Inner Clarity: Why It Makes Decisions Easier
The process of ending dysfunctional relationships begins with one essential step: recognizing and understanding the old patterns we learned in childhood that still influence our adult life. When these emotional and mental “knots” are untangled, a profound transformation occurs, making present-day decisions clearer and more natural.
How Does This Happen?
- Releasing the Pressure of the Past
Unresolved knots — frustrations, fears, rigid inner beliefs — constantly affect how we perceive situations and people today. They “contaminate” decisions with strong emotions and internal conflicts that often have little to do with present reality, but rather with past experiences and wounds. - Unlocking and Integrating Emotions
When these emotions are understood, accepted, and released, they no longer “suffocate” current relationships. The hidden charge that distorts communication, reactions, or choices disappears. Instead of reacting to past pain, we can respond clearly and authentically to what is happening now. - Reconfiguring Perception and Expectations
With understanding comes a “thawing” of our inner system, a recalibration of how we see the world and others. Decisions are no longer made from fear, guilt, or helplessness, but from awareness and personal power.

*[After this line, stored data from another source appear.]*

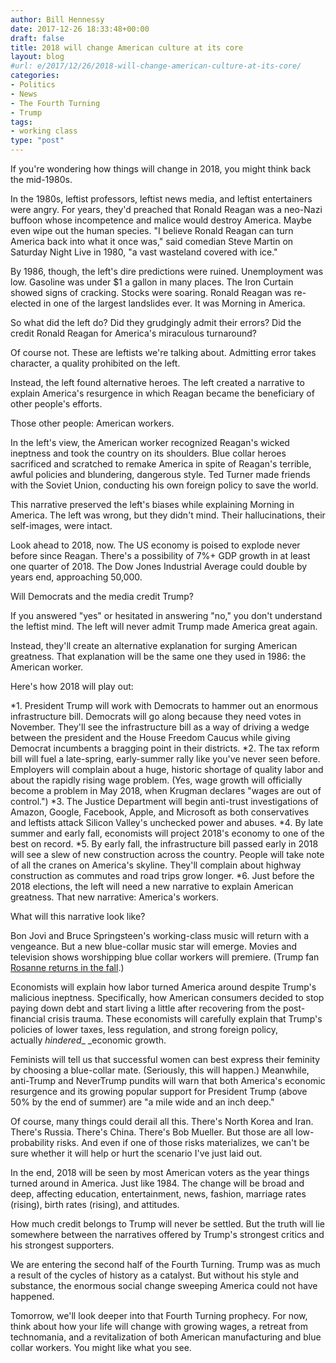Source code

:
 ```yaml
---
author: Bill Hennessy
date: 2017-12-26 18:33:48+00:00
draft: false
title: 2018 will change American culture at its core
layout: blog
#url: e/2017/12/26/2018-will-change-american-culture-at-its-core/
categories:
- Politics
- News
- The Fourth Turning
- Trump
tags:
- working class
type: "post"
---
```


If you're wondering how things will change in 2018, you might think back the mid-1980s.

In the 1980s, leftist professors, leftist news media, and leftist entertainers were angry. For years, they'd preached that Ronald Reagan was a neo-Nazi buffoon whose incompetence and malice would destroy America. Maybe even wipe out the human species. "I believe Ronald Reagan can turn America back into what it once was," said comedian Steve Martin on Saturday Night Live in 1980, "a vast wasteland covered with ice."

By 1986, though, the left's dire predictions were ruined. Unemployment was low. Gasoline was under $1 a gallon in many places. The Iron Curtain showed signs of cracking. Stocks were soaring. Ronald Reagan was re-elected in one of the largest landslides ever. It was Morning in America.

So what did the left do? Did they grudgingly admit their errors? Did the credit Ronald Reagan for America's miraculous turnaround?

Of course not. These are leftists we're talking about. Admitting error takes character, a quality prohibited on the left.

Instead, the left found alternative heroes. The left created a narrative to explain America's resurgence in which Reagan became the beneficiary of other people's efforts.

Those other people: American workers.

In the left's view, the American worker recognized Reagan's wicked ineptness and took the country on its shoulders. Blue collar heroes sacrificed and scratched to remake America in spite of Reagan's terrible, awful policies and blundering, dangerous style. Ted Turner made friends with the Soviet Union, conducting his own foreign policy to save the world.

This narrative preserved the left's biases while explaining Morning in America. The left was wrong, but they didn't mind. Their hallucinations, their self-images, were intact.

Look ahead to 2018, now. The US economy is poised to explode never before since Reagan. There's a possibility of 7%+ GDP growth in at least one quarter of 2018. The Dow Jones Industrial Average could double by years end, approaching 50,000.

Will Democrats and the media credit Trump?

If you answered "yes" or hesitated in answering "no," you don't understand the leftist mind. The left will never admit Trump made America great again.

Instead, they'll create an alternative explanation for surging American greatness. That explanation will be the same one they used in 1986: the American worker.

Here's how 2018 will play out:




*1. President Trump will work with Democrats to hammer out an enormous infrastructure bill. Democrats will go along because they need votes in November. They'll see the infrastructure bill as a way of driving a wedge between the president and the House Freedom Caucus while giving Democrat incumbents a bragging point in their districts.
*2. The tax reform bill will fuel a late-spring, early-summer rally like you've never seen before. Employers will complain about a huge, historic shortage of quality labor and about the rapidly rising wage problem. (Yes, wage growth will officially become a problem in May 2018, when Krugman declares "wages are out of control.")
*3. The Justice Department will begin anti-trust investigations of Amazon, Google, Facebook, Apple, and Microsoft as both conservatives and leftists attack Silicon Valley's unchecked power and abuses.
*4. By late summer and early fall, economists will project 2018's economy to one of the best on record.
*5. By early fall, the infrastructure bill passed early in 2018 will see a slew of new construction across the country. People will take note of all the cranes on America's skyline. They'll complain about highway construction as commutes and road trips grow longer.
*6. Just before the 2018 elections, the left will need a new narrative to explain American greatness. That new narrative: America's workers.


What will this narrative look like?

Bon Jovi and Bruce Springsteen's working-class music will return with a vengeance. But a new blue-collar music star will emerge. Movies and television shows worshipping blue collar workers will premiere. (Trump fan [Rosanne returns in the fall](https://www.latimes.com/entertainment/la-et-entertainment-news-updates-may-roseanne-returning-to-abc-for-1494955361-htmlstory.html).)

Economists will explain how labor turned America around despite Trump's malicious ineptness. Specifically, how American consumers decided to stop paying down debt and start living a little after recovering from the post-financial crisis trauma. These economists will carefully explain that Trump's policies of lower taxes, less regulation, and strong foreign policy, actually _hindered__ _economic growth.

Feminists will tell us that successful women can best express their feminity by choosing a blue-collar mate. (Seriously, this will happen.) Meanwhile, anti-Trump and NeverTrump pundits will warn that both America's economic resurgence and its growing popular support for President Trump (above 50% by the end of summer) are "a mile wide and an inch deep."

Of course, many things could derail all this. There's North Korea and Iran. There's Russia. There's China. There's Bob Mueller. But those are all low-probability risks. And even if one of those risks materializes, we can't be sure whether it will help or hurt the scenario I've just laid out.

In the end, 2018 will be seen by most American voters as the year things turned around in America. Just like 1984. The change will be broad and deep, affecting education, entertainment, news, fashion, marriage rates (rising), birth rates (rising), and attitudes.

How much credit belongs to Trump will never be settled. But the truth will lie somewhere between the narratives offered by Trump's strongest critics and his strongest supporters.

We are entering the second half of the Fourth Turning. Trump was as much a result of the cycles of history as a catalyst. But without his style and substance, the enormous social change sweeping America could not have happened.

Tomorrow, we'll look deeper into that Fourth Turning prophecy. For now, think about how your life will change with growing wages, a retreat from technomania, and a revitalization of both American manufacturing and blue collar workers. You might like what you see.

Relationships: Between Closure and Liberation
I’ve noticed there are two types of “closure” in relationships:
- Unilateral closure, when only one party is willing to understand and let go, and the other is not. In such cases, the relationship may remain tense, and boundaries and distance become necessary to protect one’s emotional health.
- Mutual liberation, when both parties understand, accept, and allow the relationship to exist naturally, based on love and mutual respect. Here, the relationship can genuinely evolve and grow.
Thus, when we clarify internally what happened, we allow ourselves to set boundaries not out of rejection or giving up, but because we understand that the purpose of that relationship — growth and connection — can no longer be fulfilled. Boundaries become an act of respect for ourselves and the reality of the relationship, not punishment or withdrawal from fear.
When Inner Peace Arrives, So Do the Answers
Perhaps the most valuable experience I’ve had with this inner clarification is that the present reality became clearer. I no longer hover at the edge of situations, trying to figure out if I’m overreacting, if it’s “right,” if I should wait longer. As old patterns dissolved, decisions began to come naturally. They are no longer a painful effort of self-persuasion, but a natural choice in alignment with who I am today, not with who I was forced to be.
When You Keep Your Values, But Choose Them Yourself
The bright side is that you don’t need to give up high values — only the pressure to meet them to prove something to someone. You can keep them for yourself. You can honor them from a place of autonomy, not fear.
Ultimately, I chose to continue striving toward the standard imposed on me. But not to prove I was “good enough” in the eyes of my parents, grandparents, or others. Rather, because, beyond them, I resonate with that ideal. And now I can live with it without self-destruction in pursuit of it. Because it’s no longer a weapon against me, but a compass I’ve consciously chosen for who I am, not for who others wanted me to become.